Last week a UK guerrilla marketing campaign launched by ASK was photographed on a train on a London subway featuring ASK’s familiar oval logo background shown below the loudspeaker (photo credit Ben Werdmuller). The campaign has raised the ire of a few people and opened the eyes of some others. All-in-all, the campaign has been shown to be one hell of a news-making promotion… which has undoubtedly forced a grin from the staff at ASK. Anyway, here is a little run down on the events to date:

The advertisement is actually rather anonymous, merely suggesting that viewers visit www.information-revolution.org. Once on that site, however, if you look around the page you can ultimately tell it is a ASK website via the logo on the bottom right of the page.

So what the heck is all of this about you might ask? Well ASK is railing against the UK’s widespread adoption of the “biggest search engine”. The following snippet says it all, without saying Google, of course:

“Did you know that more than 75% of people in the UK use just one search engine to find information? The same search engine. The biggest search engine. The most popular search engine. Why? It’s not that there aren’t choices, it just seems that most people don’t use them.”

According to the Information-Revolution blog, the purpose is against “settling for the status quo”. Further the March 15th posting states: “Google has a very good search product, and we’re not preaching that people should abandon it. Some people are mistaking this movement as a movement against Google.”

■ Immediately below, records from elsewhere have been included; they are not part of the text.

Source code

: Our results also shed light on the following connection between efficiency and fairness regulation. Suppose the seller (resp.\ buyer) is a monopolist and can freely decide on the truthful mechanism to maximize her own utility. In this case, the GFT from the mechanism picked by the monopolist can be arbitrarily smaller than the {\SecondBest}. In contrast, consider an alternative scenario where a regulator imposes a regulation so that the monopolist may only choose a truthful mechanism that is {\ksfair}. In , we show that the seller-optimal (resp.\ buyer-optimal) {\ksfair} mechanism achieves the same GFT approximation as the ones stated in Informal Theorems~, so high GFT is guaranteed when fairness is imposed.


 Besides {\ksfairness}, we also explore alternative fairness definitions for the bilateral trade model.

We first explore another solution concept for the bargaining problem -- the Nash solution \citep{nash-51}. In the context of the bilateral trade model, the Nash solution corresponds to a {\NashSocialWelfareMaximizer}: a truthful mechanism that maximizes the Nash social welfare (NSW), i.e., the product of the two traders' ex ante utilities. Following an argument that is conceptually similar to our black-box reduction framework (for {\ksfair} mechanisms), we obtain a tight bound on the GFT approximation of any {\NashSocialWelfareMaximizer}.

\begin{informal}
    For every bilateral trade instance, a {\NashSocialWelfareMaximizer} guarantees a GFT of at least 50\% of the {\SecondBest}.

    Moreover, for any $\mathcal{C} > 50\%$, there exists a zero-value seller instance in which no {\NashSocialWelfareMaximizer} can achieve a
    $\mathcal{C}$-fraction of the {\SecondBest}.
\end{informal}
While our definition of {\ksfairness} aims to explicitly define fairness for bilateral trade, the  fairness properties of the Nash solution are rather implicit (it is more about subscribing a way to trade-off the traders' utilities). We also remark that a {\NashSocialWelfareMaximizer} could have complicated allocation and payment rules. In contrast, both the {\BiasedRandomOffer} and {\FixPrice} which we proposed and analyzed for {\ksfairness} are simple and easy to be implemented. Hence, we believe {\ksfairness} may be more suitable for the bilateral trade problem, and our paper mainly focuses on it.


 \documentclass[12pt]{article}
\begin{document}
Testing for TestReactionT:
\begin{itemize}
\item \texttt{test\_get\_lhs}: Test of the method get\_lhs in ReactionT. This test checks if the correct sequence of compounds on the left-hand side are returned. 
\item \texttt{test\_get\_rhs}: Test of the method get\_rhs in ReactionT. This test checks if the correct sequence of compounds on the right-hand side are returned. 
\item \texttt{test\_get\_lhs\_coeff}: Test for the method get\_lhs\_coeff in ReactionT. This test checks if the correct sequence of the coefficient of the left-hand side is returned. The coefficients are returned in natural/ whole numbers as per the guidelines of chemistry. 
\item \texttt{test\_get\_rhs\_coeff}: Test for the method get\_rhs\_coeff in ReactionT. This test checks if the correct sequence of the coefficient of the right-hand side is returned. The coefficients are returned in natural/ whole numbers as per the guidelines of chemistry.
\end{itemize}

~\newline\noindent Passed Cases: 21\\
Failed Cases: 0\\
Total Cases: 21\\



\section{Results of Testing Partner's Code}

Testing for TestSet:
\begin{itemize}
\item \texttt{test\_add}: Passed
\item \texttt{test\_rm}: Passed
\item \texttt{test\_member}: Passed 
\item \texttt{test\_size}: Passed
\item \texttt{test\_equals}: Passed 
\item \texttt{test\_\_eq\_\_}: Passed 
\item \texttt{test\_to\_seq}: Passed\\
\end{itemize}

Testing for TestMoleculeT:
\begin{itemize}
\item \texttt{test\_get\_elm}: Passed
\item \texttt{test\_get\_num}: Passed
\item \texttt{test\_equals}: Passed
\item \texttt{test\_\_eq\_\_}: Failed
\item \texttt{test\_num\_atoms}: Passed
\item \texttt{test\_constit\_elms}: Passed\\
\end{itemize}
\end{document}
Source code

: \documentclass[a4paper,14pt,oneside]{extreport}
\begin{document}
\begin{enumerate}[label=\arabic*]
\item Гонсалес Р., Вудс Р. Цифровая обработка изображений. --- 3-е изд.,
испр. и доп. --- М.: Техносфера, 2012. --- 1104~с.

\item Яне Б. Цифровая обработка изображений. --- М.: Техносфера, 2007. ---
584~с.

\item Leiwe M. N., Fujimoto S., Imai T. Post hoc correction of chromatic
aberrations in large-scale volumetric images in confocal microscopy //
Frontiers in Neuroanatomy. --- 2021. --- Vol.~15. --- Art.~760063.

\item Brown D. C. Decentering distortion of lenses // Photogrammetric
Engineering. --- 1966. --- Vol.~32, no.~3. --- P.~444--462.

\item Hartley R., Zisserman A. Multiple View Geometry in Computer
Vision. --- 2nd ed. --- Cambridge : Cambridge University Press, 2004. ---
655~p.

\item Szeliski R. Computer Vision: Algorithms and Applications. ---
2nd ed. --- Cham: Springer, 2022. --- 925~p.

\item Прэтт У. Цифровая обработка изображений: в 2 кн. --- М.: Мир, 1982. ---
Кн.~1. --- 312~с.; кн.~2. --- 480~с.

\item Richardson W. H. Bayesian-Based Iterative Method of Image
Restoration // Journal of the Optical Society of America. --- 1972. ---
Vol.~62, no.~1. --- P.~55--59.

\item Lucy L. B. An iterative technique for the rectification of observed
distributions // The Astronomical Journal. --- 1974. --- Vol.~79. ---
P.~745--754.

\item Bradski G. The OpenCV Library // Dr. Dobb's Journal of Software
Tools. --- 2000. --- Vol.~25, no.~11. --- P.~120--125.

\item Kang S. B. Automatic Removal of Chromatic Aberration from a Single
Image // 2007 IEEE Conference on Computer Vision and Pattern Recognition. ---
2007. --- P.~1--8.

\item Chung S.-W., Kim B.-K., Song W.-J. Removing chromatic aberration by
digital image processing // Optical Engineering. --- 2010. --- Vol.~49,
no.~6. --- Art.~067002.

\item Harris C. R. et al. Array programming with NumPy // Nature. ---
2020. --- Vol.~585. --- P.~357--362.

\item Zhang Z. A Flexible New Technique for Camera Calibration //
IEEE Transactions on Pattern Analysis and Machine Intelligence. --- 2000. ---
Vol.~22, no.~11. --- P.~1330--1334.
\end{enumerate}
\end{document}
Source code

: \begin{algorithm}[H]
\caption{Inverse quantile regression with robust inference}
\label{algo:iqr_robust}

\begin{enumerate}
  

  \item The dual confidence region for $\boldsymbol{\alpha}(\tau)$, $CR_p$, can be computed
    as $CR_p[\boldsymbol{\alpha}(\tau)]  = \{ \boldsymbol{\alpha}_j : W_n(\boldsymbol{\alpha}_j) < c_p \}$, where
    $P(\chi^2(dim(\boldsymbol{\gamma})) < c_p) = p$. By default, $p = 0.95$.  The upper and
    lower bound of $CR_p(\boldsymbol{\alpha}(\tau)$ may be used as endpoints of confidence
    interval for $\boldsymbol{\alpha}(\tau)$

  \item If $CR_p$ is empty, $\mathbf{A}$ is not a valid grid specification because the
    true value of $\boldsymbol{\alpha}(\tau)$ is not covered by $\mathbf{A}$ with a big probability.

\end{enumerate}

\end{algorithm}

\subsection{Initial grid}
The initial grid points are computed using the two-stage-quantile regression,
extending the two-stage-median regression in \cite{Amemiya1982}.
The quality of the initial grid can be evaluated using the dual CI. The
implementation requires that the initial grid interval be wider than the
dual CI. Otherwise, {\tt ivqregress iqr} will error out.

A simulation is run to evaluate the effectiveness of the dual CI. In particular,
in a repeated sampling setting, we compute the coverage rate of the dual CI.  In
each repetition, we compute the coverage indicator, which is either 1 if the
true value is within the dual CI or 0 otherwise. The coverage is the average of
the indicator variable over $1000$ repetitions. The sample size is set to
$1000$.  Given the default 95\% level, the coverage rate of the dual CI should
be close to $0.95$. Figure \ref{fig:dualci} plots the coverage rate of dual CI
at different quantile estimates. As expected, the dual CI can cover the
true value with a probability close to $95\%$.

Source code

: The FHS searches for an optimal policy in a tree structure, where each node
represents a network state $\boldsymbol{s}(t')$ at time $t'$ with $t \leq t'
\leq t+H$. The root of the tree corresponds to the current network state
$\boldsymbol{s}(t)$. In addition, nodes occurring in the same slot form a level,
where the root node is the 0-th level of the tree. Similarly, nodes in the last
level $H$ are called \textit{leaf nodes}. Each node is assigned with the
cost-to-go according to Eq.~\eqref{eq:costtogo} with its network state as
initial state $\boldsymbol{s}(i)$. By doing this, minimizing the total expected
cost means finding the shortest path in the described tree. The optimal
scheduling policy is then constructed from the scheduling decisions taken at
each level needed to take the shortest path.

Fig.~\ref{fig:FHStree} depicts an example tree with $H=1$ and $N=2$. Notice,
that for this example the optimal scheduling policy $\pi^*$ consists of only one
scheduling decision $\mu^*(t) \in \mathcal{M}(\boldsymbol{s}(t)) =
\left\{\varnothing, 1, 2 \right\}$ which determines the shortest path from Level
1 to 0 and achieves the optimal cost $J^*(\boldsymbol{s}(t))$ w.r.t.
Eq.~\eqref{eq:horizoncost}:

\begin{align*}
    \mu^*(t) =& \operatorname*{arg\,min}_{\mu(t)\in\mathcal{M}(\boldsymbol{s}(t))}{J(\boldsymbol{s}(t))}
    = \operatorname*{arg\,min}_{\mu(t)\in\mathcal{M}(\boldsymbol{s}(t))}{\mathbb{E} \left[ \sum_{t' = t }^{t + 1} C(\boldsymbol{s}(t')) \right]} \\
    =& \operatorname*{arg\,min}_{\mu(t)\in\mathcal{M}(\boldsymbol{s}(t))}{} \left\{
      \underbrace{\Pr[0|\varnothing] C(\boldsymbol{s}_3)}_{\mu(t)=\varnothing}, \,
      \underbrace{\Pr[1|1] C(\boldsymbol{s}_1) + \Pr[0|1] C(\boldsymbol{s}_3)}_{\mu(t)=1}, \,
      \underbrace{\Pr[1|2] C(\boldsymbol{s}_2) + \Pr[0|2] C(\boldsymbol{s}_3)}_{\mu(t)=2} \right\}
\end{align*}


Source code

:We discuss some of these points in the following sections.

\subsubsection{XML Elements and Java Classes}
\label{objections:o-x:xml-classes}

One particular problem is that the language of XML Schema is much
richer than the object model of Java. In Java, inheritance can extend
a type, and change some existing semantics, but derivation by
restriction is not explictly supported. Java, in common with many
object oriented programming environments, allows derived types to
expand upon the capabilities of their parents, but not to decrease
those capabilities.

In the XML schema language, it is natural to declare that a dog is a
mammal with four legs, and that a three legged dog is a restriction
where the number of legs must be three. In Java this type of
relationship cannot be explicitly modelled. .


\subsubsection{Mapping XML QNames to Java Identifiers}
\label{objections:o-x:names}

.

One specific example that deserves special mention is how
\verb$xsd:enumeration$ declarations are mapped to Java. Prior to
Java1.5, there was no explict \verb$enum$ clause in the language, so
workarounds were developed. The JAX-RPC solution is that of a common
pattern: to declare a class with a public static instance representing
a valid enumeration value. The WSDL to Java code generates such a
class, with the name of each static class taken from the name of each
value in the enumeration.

Personally, I think the image on the right makes it fairly indisputable that Ask has launched this against Google. This screenshot (right) was taken by Danny Sullivan before ASK removed it from their results (original). This image of a puppet was shown whenever a user typed in “Google” in ASK.co.uk search. To be fair, it is unknown if this occurred on other search engine searches – anyone know the answer to that question? All-in-all, I see no reason why ASK would dispute the intention of their campaign… of course it is against Google and I see nothing wrong with that.

Whatever ASK’s reasoning is you can expect to hear and see much more about this ‘movement’. According to a recent interview Danny Sullivan had with Jim Lanzone ASK will be launching radio and TV advertisements depicting faux revolutionary takeovers of UK news stations to get out the word on the “information revolution”.